Ms. Ngim, bringing books to those who do not have any.
The difference a tuk tuk (three-wheeled small truck), a set of books and one determined woman can make to the lives of children and the creation of a reading culture in her country. Meet Ms. Ngim, mother of two, and librarian with Aide et Action’s mobile library project in Cambodia.
Despite a fledgling local publishing industry, age-appropriate and engaging reading materials for children (and adults alike) are still hard to come by in Cambodia outside the capital Phnom Penh and provincial capitals. And with the public education system still underdeveloped and definitely under-resourced, most schools offer little in terms of reading material beyond the basic textbooks and maybe a handful of outdated and dog-eared books. This leaves many places, especially in poor rural areas, without any books, so kids living there, even if they attend school and learn to read, have little opportunity to practice this skill and enjoy the benefits of reading.
The Mobile Library Project
To promote a culture of reading, and to bring books to poor and remote areas where there is a lack of reading material, in particular for children, Aide et Action Cambodia operates a fleet of mobile libraries that crisscross the countryside to bring the joys and benefits of reading to children who would otherwise miss out completely. These mobile libraries are run by dedicated community volunteers. We caught up with Ms. Ngim, one of our female librarians who travels the invariably dusty, muddy and potholed countryside roads, to bring books to those who do not have any.
Becoming a Librarian
“I am Ngim DOUK. I am 39 years old and I have 2 daughters. I have been a librarian with Aide et Action’s mobile library service for one year now. Before that, I used to be a volunteer for our Community Health Center. I helped out quite a bit with nutrition because I know a lot about that. Then I was approached by Ms. SOK, who is our Community Leader for Women, to ask me if I would be interested in becoming the librarian for the Reading Corner at our Community Center. But it turned out that the requirement for that role was that you had to have finished High School, and unfortunately I only completed Lower Secondary School.

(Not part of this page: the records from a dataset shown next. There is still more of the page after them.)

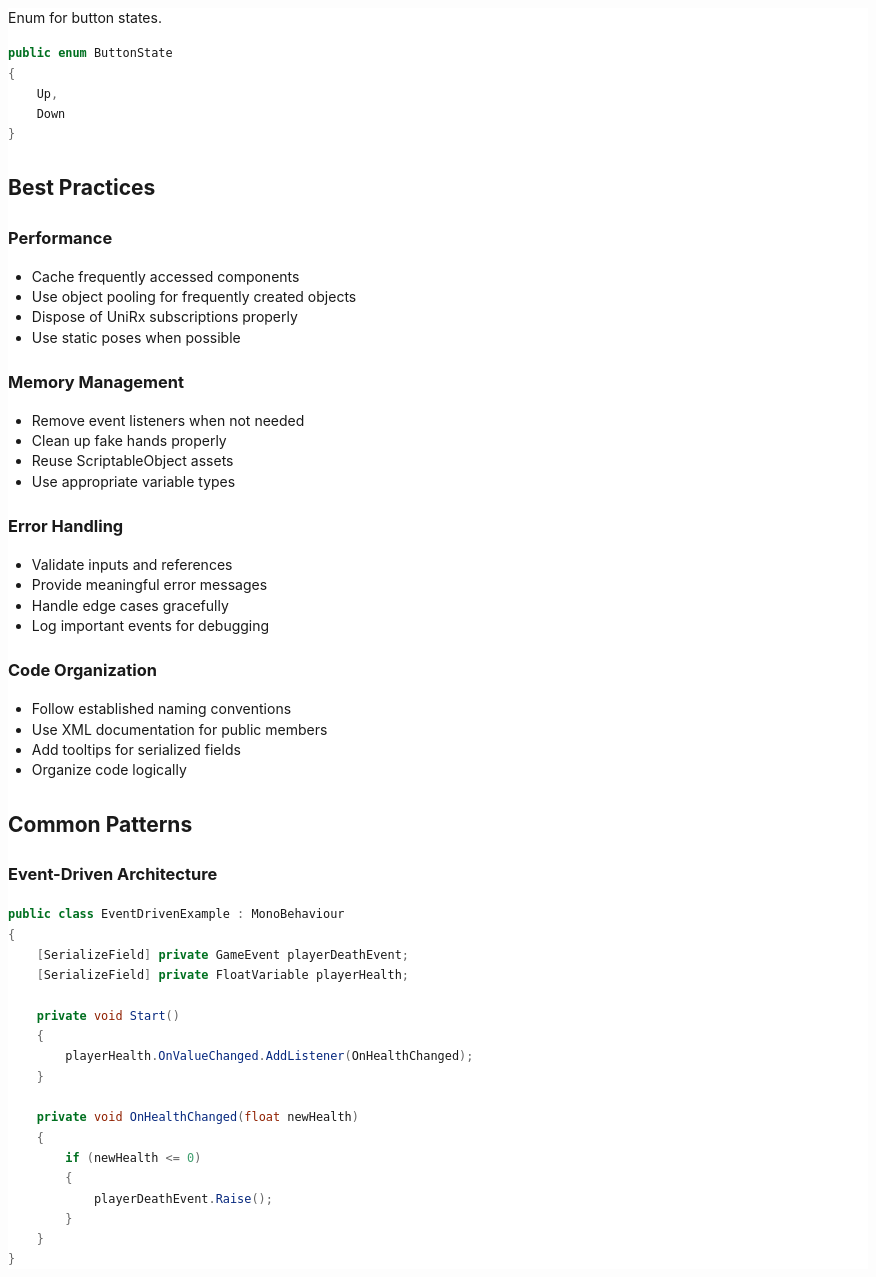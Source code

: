 Enum for button states.

```csharp
public enum ButtonState
{
    Up,
    Down
}
```

## Best Practices

### **Performance**

- Cache frequently accessed components
- Use object pooling for frequently created objects
- Dispose of UniRx subscriptions properly
- Use static poses when possible

### **Memory Management**

- Remove event listeners when not needed
- Clean up fake hands properly
- Reuse ScriptableObject assets
- Use appropriate variable types

### **Error Handling**

- Validate inputs and references
- Provide meaningful error messages
- Handle edge cases gracefully
- Log important events for debugging

### **Code Organization**

- Follow established naming conventions
- Use XML documentation for public members
- Add tooltips for serialized fields
- Organize code logically

## Common Patterns

### **Event-Driven Architecture**

```csharp
public class EventDrivenExample : MonoBehaviour
{
    [SerializeField] private GameEvent playerDeathEvent;
    [SerializeField] private FloatVariable playerHealth;
    
    private void Start()
    {
        playerHealth.OnValueChanged.AddListener(OnHealthChanged);
    }
    
    private void OnHealthChanged(float newHealth)
    {
        if (newHealth <= 0)
        {
            playerDeathEvent.Raise();
        }
    }
}
```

Then, at a certain point, the former librarian of the mobile library resigned. She found the role too exhausting. It involves a lot of traveling in very hot weather and on bad roads. Then the leaders of our Community Center considered me again for this role because they knew I was interested and motivated. So I got the job!

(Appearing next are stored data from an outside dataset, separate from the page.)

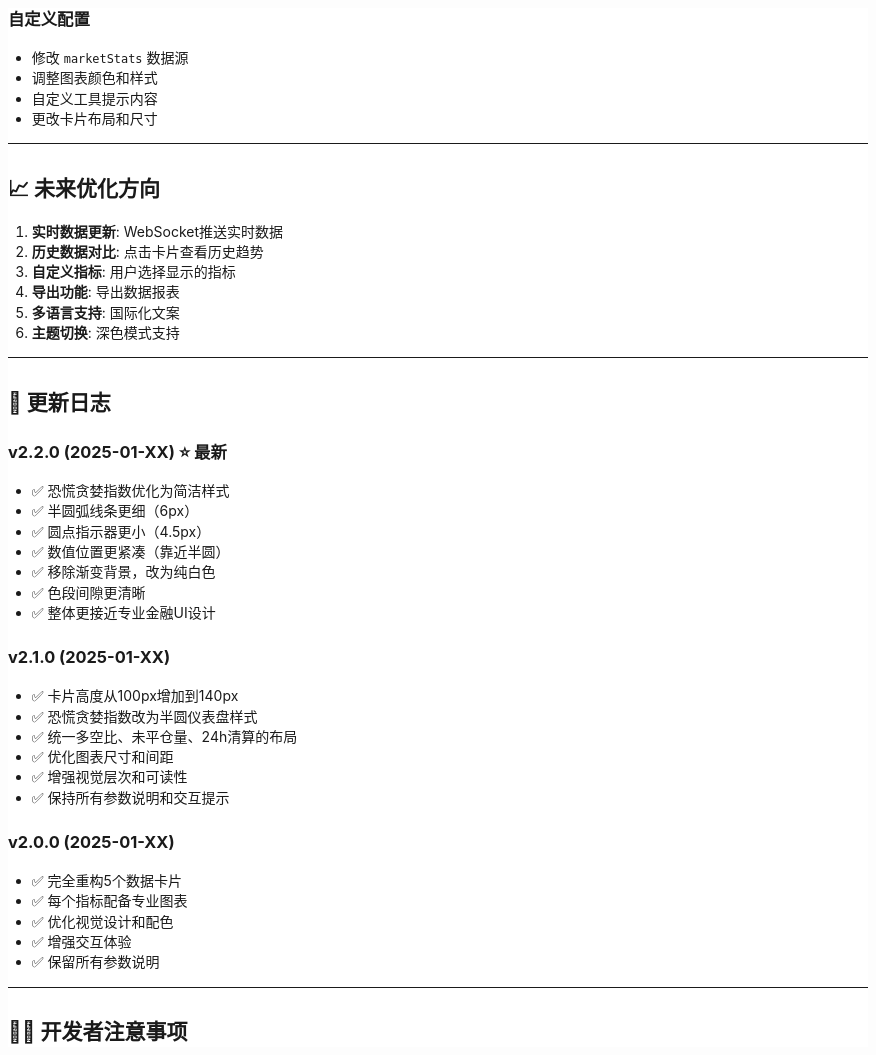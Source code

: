 ### 自定义配置
- 修改 `marketStats` 数据源
- 调整图表颜色和样式
- 自定义工具提示内容
- 更改卡片布局和尺寸

---

## 📈 未来优化方向

1. **实时数据更新**: WebSocket推送实时数据
2. **历史数据对比**: 点击卡片查看历史趋势
3. **自定义指标**: 用户选择显示的指标
4. **导出功能**: 导出数据报表
5. **多语言支持**: 国际化文案
6. **主题切换**: 深色模式支持

---

## 📝 更新日志

### v2.2.0 (2025-01-XX) ⭐️ 最新
- ✅ 恐慌贪婪指数优化为简洁样式
- ✅ 半圆弧线条更细（6px）
- ✅ 圆点指示器更小（4.5px）
- ✅ 数值位置更紧凑（靠近半圆）
- ✅ 移除渐变背景，改为纯白色
- ✅ 色段间隙更清晰
- ✅ 整体更接近专业金融UI设计

### v2.1.0 (2025-01-XX)
- ✅ 卡片高度从100px增加到140px
- ✅ 恐慌贪婪指数改为半圆仪表盘样式
- ✅ 统一多空比、未平仓量、24h清算的布局
- ✅ 优化图表尺寸和间距
- ✅ 增强视觉层次和可读性
- ✅ 保持所有参数说明和交互提示

### v2.0.0 (2025-01-XX)
- ✅ 完全重构5个数据卡片
- ✅ 每个指标配备专业图表
- ✅ 优化视觉设计和配色
- ✅ 增强交互体验
- ✅ 保留所有参数说明

---

## 👨‍💻 开发者注意事项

I travel with my mobile library through Saa Ang district, visiting various villages and schools, 5 days per week, from Monday to Friday. I work from 7 to 11am, and again from 1 to 4pm. I also still help out now and then at the Health Center, mainly with preparing food for the children.”
It’s all about Education
“I wanted to be a mobile librarian with Aide et Action because I very much understand the importance of education for our children. Educating our children is the most important way to help our society progress.
The most rewarding aspect of the role is that I can get books to children who otherwise would have nothing to read, nothing to practice their reading skills, nothing to gain more knowledge. On a personal level, it is great too, because I can expand my knowledge about many things through the books, and can also teach my own children how to read. And I also advocate now with other parents who are living near me to come read books at the Community Center and encourage their children to read books. I hope that the Mobile Library project can be extended further to other places in Cambodia so even more people can enjoy the benefits of reading.”
In 2018, Aide et Action ran 6 mobile libraries, reaching 12 villages per day, which amounts to between 50 and 60 villages per week, weather and road conditions permitting. At each stop, we have on average between 20 and 40 people visiting, mostly children but also adults. In 2019, we are scaling up this project to 12 mobile libraries operating on a daily basis, reaching 108 villages in Kep, Kandal, Ratanakiri, Kampong Thom and Kampot provinces.